Question

The vertices of a closed convex polygon representing the feasible region of the objective function \(\mathrm{f}\) are \((5,1)(3,5)(4,3)\) and \((2,5)\). Find the maximum value of the function \(\mathrm{f}=8 \mathrm{x}+9 \mathrm{y}\). (1) 61 (2) 69 (3) 59 (4) 49

Short answer

Answer: (2) 69.

Step-by-step solution

Identify the polygon vertices

The vertices of the closed convex polygon are (5,1), (3,5), (4,3) and (2,5).

Write down the objective function

The objective function is given by f(x, y) = 8x + 9y.

Evaluate the function at the vertices

Calculate the value of the function f(x, y) at each vertex of the polygon: (5, 1): f(5, 1) = 8(5) + 9(1) = 40 + 9 = 49 (3, 5): f(3, 5) = 8(3) + 9(5) = 24 + 45 = 69 (4, 3): f(4, 3) = 8(4) + 9(3) = 32 + 27 = 59 (2, 5): f(2, 5) = 8(2) + 9(5) = 16 + 45 = 61

Find the maximum value

Compare the values of the function at the vertices and find the maximum value: 49, 69, 59, 61 The maximum value is 69 which corresponds to vertex (3, 5). So, the maximum value of the function f(x, y) = 8x + 9y is 69, and the correct answer is (2) 69.

Key concepts

Convex Polygon Feasible Region

Let's delve into the concept of a convex polygon feasible region, a fundamental principle in linear programming problems. This geometric figure on the coordinate plane represents a set of all feasible solutions to a linear programming problem. In our exercise, the vertices given, namely \( (5,1), (3,5), (4,3), and (2,5) \), form the corners of this region.

The importance of convexity lies in the fact that if you take any two points within this area and connect them with a straight line, that line will always stay within the region. This particular property is significant because it assures us that the maximum or minimum value of an objective function (in the case of this problem, the maximum) will occur at one of the vertices. Hence, finding the optimum value becomes a matter of evaluating the objective function at these corner points.

Objective Function Evaluation

Moving to the objective function evaluation, this step involves applying a specific mathematical formula - in this case, \( f(x, y) = 8x + 9y \) - to find out which point within our feasible region gives us the highest or lowest value, based on whether we're maximizing or minimizing.

To effectively do this, we substituted the coordinates of each vertex into the function. For instance, for the vertex \( (5,1) \), we calculated \( f(5, 1) = 8(5) + 9(1) \), which resulted in 49. Carrying out this process for all vertices, we are able to identify where the function reaches its peak. It's a crucial step in optimization and requires careful computation to ensure accuracy.

Vertices Calculation

In the process of vertices calculation, it's vital to ensure the precision of identifying the corner points that define the feasible region. Only through accurate locations of these points can the objective function be correctly evaluated. In our example, the coordinates provided were the backing for the entire problem-solving technique.

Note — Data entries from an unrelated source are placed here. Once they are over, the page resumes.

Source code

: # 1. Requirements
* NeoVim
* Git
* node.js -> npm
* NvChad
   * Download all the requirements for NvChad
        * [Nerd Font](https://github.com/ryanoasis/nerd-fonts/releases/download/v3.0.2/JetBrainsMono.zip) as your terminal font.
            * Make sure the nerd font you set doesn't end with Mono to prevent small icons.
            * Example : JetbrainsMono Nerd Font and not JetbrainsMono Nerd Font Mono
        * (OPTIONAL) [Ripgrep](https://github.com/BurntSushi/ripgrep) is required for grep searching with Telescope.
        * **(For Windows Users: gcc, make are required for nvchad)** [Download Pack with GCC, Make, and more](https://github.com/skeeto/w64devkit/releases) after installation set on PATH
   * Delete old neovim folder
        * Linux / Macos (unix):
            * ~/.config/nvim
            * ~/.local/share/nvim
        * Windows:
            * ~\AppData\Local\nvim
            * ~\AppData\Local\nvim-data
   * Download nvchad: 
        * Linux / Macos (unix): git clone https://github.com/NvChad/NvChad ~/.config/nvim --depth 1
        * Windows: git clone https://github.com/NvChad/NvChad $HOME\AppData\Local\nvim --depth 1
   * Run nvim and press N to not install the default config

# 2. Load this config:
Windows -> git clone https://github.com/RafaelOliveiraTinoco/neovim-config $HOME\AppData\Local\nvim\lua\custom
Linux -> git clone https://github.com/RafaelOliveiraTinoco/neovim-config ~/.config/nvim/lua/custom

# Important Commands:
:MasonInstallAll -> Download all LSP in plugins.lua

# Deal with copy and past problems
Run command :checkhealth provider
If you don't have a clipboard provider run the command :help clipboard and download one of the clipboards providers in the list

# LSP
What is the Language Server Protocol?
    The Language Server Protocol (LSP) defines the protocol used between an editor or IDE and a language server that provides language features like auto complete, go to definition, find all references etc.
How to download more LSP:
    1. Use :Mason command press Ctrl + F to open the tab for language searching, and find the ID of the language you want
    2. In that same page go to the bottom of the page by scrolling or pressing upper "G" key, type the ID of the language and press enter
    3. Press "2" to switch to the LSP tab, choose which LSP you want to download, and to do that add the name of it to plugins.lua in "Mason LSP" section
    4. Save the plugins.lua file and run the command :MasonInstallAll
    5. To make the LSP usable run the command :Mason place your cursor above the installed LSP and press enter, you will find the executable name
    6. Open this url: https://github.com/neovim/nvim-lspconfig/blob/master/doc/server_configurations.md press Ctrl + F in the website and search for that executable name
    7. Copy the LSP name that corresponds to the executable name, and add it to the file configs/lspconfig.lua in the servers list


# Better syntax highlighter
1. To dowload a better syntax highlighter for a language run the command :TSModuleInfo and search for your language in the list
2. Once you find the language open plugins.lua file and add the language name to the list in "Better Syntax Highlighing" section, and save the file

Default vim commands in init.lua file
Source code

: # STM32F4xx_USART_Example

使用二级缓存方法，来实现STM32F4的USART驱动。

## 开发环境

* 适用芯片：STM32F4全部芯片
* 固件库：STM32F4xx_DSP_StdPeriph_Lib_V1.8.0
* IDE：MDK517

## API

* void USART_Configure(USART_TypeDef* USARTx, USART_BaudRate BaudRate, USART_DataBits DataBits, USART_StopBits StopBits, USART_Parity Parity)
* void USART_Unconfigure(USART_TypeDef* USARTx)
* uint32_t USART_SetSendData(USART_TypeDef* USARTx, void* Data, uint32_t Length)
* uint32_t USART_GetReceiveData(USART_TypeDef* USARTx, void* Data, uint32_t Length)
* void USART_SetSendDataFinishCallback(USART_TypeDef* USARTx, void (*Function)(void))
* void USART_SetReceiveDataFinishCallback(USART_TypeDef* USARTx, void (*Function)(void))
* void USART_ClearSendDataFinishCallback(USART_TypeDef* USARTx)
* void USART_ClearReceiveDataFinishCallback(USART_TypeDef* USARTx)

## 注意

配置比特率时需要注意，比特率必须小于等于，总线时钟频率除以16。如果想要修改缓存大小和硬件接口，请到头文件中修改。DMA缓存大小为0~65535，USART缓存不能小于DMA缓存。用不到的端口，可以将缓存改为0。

Determining these vertices mathematically can sometimes involve solving a set of linear equations or inequalities representing the constraints of the linear programming model. In simpler problems, such as the one we tackled, they are provided outright. Each vertex represents a potential solution, and by computing the objective function's value at each of these points, we can discern the optimal solution.

Optimization in Mathematics

Lastly, the concept of optimization in mathematics refers to finding the best possible solution from a set of available alternatives, within the given constraints. It's at the heart of various disciplines such as economics, engineering, and operations research.

In the context of our linear programming problem, optimization entailed searching for the maximum value of the function \( f(x, y) = 8x + 9y \) while adhering to the confines of the convex polygon feasible region. Through methodical evaluation and comparison, the highest function value at the vertices signifies the optimal solution, which helps in making the most effective decision. Recognizing that optimization problems can assume countless forms is key, and the strategies we use, like constructing a feasible region and examining vertices, empower us to address a wide array of real-world scenarios.